§ **TASK REQUIREMENTS**
Your task is to return all of the records exactly, minus any images.

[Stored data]
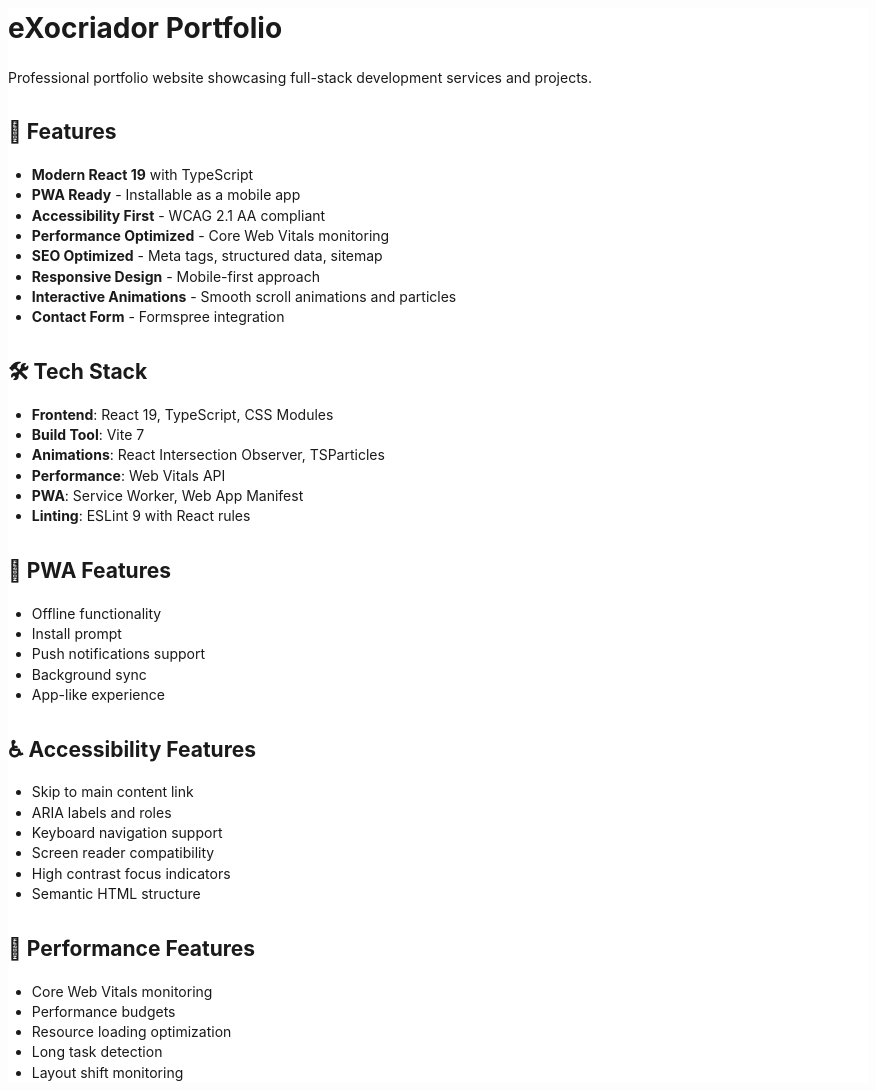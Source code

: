# eXocriador Portfolio

Professional portfolio website showcasing full-stack development services and projects.

## 🚀 Features

- **Modern React 19** with TypeScript
- **PWA Ready** - Installable as a mobile app
- **Accessibility First** - WCAG 2.1 AA compliant
- **Performance Optimized** - Core Web Vitals monitoring
- **SEO Optimized** - Meta tags, structured data, sitemap
- **Responsive Design** - Mobile-first approach
- **Interactive Animations** - Smooth scroll animations and particles
- **Contact Form** - Formspree integration

## 🛠️ Tech Stack

- **Frontend**: React 19, TypeScript, CSS Modules
- **Build Tool**: Vite 7
- **Animations**: React Intersection Observer, TSParticles
- **Performance**: Web Vitals API
- **PWA**: Service Worker, Web App Manifest
- **Linting**: ESLint 9 with React rules

## 📱 PWA Features

- Offline functionality
- Install prompt
- Push notifications support
- Background sync
- App-like experience

## ♿ Accessibility Features

- Skip to main content link
- ARIA labels and roles
- Keyboard navigation support
- Screen reader compatibility
- High contrast focus indicators
- Semantic HTML structure

## 🎯 Performance Features

- Core Web Vitals monitoring
- Performance budgets
- Resource loading optimization
- Long task detection
- Layout shift monitoring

§ **EXPECTED ANSWER**
Source code

:# eXocriador Portfolio

Professional portfolio website showcasing full-stack development services and projects.

## 🚀 Features

- **Modern React 19** with TypeScript
- **PWA Ready** - Installable as a mobile app
- **Accessibility First** - WCAG 2.1 AA compliant
- **Performance Optimized** - Core Web Vitals monitoring
- **SEO Optimized** - Meta tags, structured data, sitemap
- **Responsive Design** - Mobile-first approach
- **Interactive Animations** - Smooth scroll animations and particles
- **Contact Form** - Formspree integration

## 🛠️ Tech Stack

- **Frontend**: React 19, TypeScript, CSS Modules
- **Build Tool**: Vite 7
- **Animations**: React Intersection Observer, TSParticles
- **Performance**: Web Vitals API
- **PWA**: Service Worker, Web App Manifest
- **Linting**: ESLint 9 with React rules

## 📱 PWA Features

- Offline functionality
- Install prompt
- Push notifications support
- Background sync
- App-like experience

## ♿ Accessibility Features

- Skip to main content link
- ARIA labels and roles
- Keyboard navigation support
- Screen reader compatibility
- High contrast focus indicators
- Semantic HTML structure

## 🎯 Performance Features

- Core Web Vitals monitoring
- Performance budgets
- Resource loading optimization
- Long task detection
- Layout shift monitoring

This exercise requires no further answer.